▶ GOAL OF THE EXERCISE: Scan the entries below for the word "help" and copy every line in which it occurs.
-*-
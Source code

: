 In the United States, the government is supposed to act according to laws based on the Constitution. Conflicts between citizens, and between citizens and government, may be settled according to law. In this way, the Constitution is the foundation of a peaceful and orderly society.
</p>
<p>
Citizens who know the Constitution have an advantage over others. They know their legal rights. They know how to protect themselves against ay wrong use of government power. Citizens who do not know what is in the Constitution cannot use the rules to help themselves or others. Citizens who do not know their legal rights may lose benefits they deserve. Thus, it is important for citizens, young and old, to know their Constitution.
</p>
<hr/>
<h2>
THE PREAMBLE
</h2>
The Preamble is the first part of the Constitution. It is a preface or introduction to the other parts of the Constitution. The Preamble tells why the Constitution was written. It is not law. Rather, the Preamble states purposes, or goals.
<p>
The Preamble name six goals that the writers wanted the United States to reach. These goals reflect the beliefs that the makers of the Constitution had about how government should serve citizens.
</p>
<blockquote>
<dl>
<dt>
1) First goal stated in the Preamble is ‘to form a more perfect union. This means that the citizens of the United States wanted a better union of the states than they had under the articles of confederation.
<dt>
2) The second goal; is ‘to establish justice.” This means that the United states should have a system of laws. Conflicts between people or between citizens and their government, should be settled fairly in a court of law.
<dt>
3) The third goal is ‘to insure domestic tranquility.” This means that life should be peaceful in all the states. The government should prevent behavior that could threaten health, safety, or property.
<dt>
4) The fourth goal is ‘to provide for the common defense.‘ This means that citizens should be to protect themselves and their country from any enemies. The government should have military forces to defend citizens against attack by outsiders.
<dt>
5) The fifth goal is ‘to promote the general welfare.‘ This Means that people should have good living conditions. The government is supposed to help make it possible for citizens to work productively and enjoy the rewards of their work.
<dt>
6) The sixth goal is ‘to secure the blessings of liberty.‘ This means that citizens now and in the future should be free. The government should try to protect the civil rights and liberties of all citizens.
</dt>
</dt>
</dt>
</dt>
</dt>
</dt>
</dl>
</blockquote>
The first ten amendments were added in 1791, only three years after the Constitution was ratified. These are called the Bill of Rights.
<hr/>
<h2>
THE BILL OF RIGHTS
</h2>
-*-
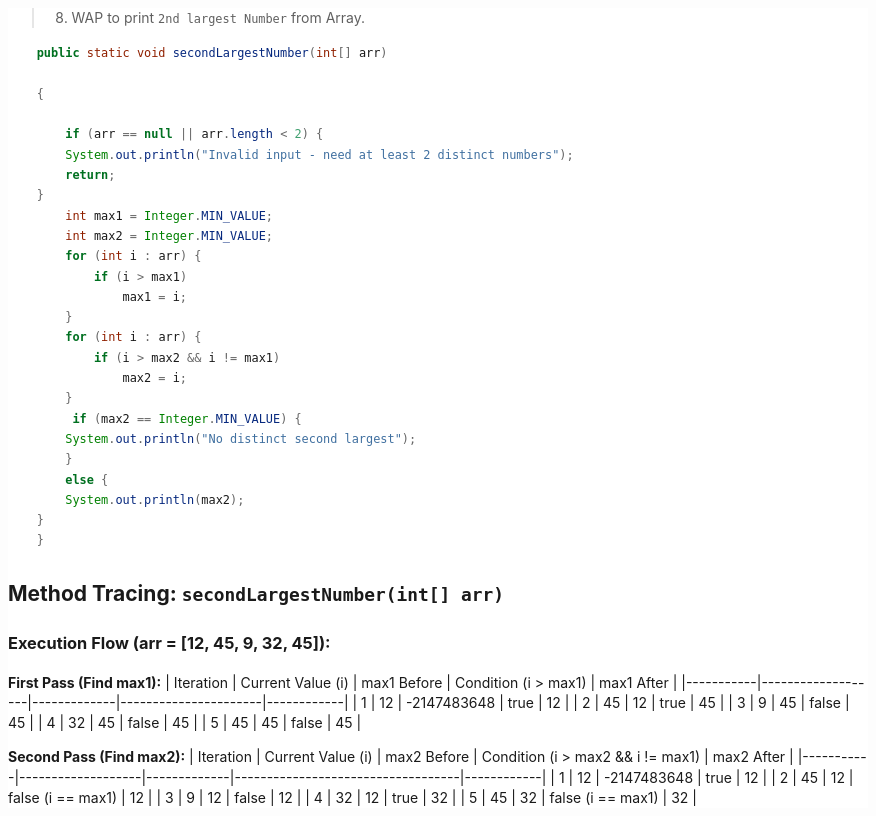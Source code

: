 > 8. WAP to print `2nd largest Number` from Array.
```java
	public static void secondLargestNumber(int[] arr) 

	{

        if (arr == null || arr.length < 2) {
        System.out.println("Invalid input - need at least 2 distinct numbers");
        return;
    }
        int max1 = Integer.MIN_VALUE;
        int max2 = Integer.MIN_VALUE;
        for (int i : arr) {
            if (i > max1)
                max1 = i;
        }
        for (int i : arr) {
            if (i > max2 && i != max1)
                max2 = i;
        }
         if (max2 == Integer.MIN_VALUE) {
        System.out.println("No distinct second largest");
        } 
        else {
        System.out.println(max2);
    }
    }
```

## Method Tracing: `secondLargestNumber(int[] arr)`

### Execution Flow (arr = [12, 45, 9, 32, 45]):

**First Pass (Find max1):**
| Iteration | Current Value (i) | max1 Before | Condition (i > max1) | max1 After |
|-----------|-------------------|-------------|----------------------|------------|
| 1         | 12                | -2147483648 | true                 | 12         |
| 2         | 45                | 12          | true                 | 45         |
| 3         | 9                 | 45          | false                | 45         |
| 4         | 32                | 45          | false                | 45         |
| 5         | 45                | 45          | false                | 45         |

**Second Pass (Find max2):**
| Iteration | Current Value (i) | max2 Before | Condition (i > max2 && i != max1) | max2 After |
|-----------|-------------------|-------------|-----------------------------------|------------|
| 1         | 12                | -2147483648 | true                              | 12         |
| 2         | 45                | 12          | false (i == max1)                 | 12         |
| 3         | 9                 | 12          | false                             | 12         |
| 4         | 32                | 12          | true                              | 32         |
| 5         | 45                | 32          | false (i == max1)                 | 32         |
-*-
▶ REPLY:
Citizens who know the Constitution have an advantage over others. They know their legal rights. They know how to protect themselves against ay wrong use of government power. Citizens who do not know what is in the Constitution cannot use the rules to help themselves or others. Citizens who do not know their legal rights may lose benefits they deserve. Thus, it is important for citizens, young and old, to know their Constitution.
5) The fifth goal is ‘to promote the general welfare.‘ This Means that people should have good living conditions. The government is supposed to help make it possible for citizens to work productively and enjoy the rewards of their work.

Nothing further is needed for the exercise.